From the November 2016 issue: The binge breaker
So why do millions still submit to the leash? Like any other addiction, heavy smartphone use hooks us by stimulating the brain’s reward system. This gives us immediate, but very short-lived, gratification, which quickly wears off and leaves us with regret as we crave yet another hit. Even if it doesn’t rise to the level of addiction, any compulsive time wasting that doesn’t make us happier in the long run—whether it takes the form of solitaire or cat videos—can similarly harm our well-being.
For the sake of happiness and productivity, our goal should not be to squeeze every second of distraction and leisure out of our days. Rather, it should be to manage our days in accordance with our priorities, by distinguishing between the time wasters we like and those we don’t—and ridding ourselves of the latter. Here are two ways to get started.

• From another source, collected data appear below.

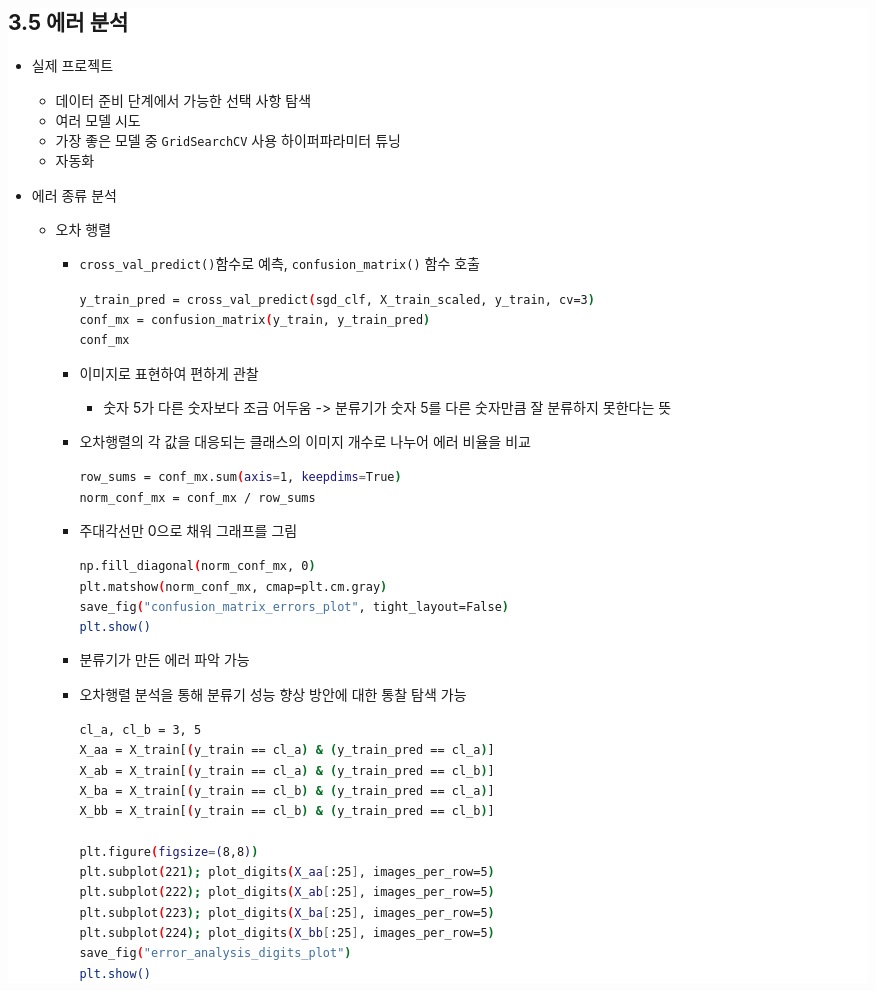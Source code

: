 

## 3.5 에러 분석

- 실제 프로젝트

  - 데이터 준비 단계에서 가능한 선택 사항 탐색
  - 여러 모델 시도
  - 가장 좋은 모델 중 `GridSearchCV` 사용 하이퍼파라미터 튜닝
  - 자동화

- 에러 종류 분석

  - 오차 행렬

    - `cross_val_predict()`함수로 예측, `confusion_matrix()` 함수 호출

      ```bash
      y_train_pred = cross_val_predict(sgd_clf, X_train_scaled, y_train, cv=3)
      conf_mx = confusion_matrix(y_train, y_train_pred)
      conf_mx
      ```

    - 이미지로 표현하여 편하게 관찰

      - 숫자 5가 다른 숫자보다 조금 어두움 -> 분류기가 숫자 5를 다른 숫자만큼 잘 분류하지 못한다는 뜻

    - 오차행렬의 각 값을 대응되는 클래스의 이미지 개수로 나누어 에러 비율을 비교

      ```bash
      row_sums = conf_mx.sum(axis=1, keepdims=True)
      norm_conf_mx = conf_mx / row_sums
      ```

    - 주대각선만 0으로 채워 그래프를 그림

      ```bash
      np.fill_diagonal(norm_conf_mx, 0)
      plt.matshow(norm_conf_mx, cmap=plt.cm.gray)
      save_fig("confusion_matrix_errors_plot", tight_layout=False)
      plt.show()
      ```

    - 분류기가 만든 에러 파악 가능

    - 오차행렬 분석을 통해 분류기 성능 향상 방안에 대한 통찰 탐색 가능

      ```bash
      cl_a, cl_b = 3, 5
      X_aa = X_train[(y_train == cl_a) & (y_train_pred == cl_a)]
      X_ab = X_train[(y_train == cl_a) & (y_train_pred == cl_b)]
      X_ba = X_train[(y_train == cl_b) & (y_train_pred == cl_a)]
      X_bb = X_train[(y_train == cl_b) & (y_train_pred == cl_b)]
      
      plt.figure(figsize=(8,8))
      plt.subplot(221); plot_digits(X_aa[:25], images_per_row=5)
      plt.subplot(222); plot_digits(X_ab[:25], images_per_row=5)
      plt.subplot(223); plot_digits(X_ba[:25], images_per_row=5)
      plt.subplot(224); plot_digits(X_bb[:25], images_per_row=5)
      save_fig("error_analysis_digits_plot")
      plt.show()
      ```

1. Schedule your downtime.
The best way to deal with the opportunity-cost problem is not to leave time-use decisions to the moment we begin an activity, when our decision making might be distorted by short-term comfort seeking (especially if it’s 1 a.m., when Howard the Duck is likely to air). In his book Deep Work, the writer Cal Newport recommends a productivity strategy called time blocking—making decisions about how to use time in advance, and sticking to the schedule.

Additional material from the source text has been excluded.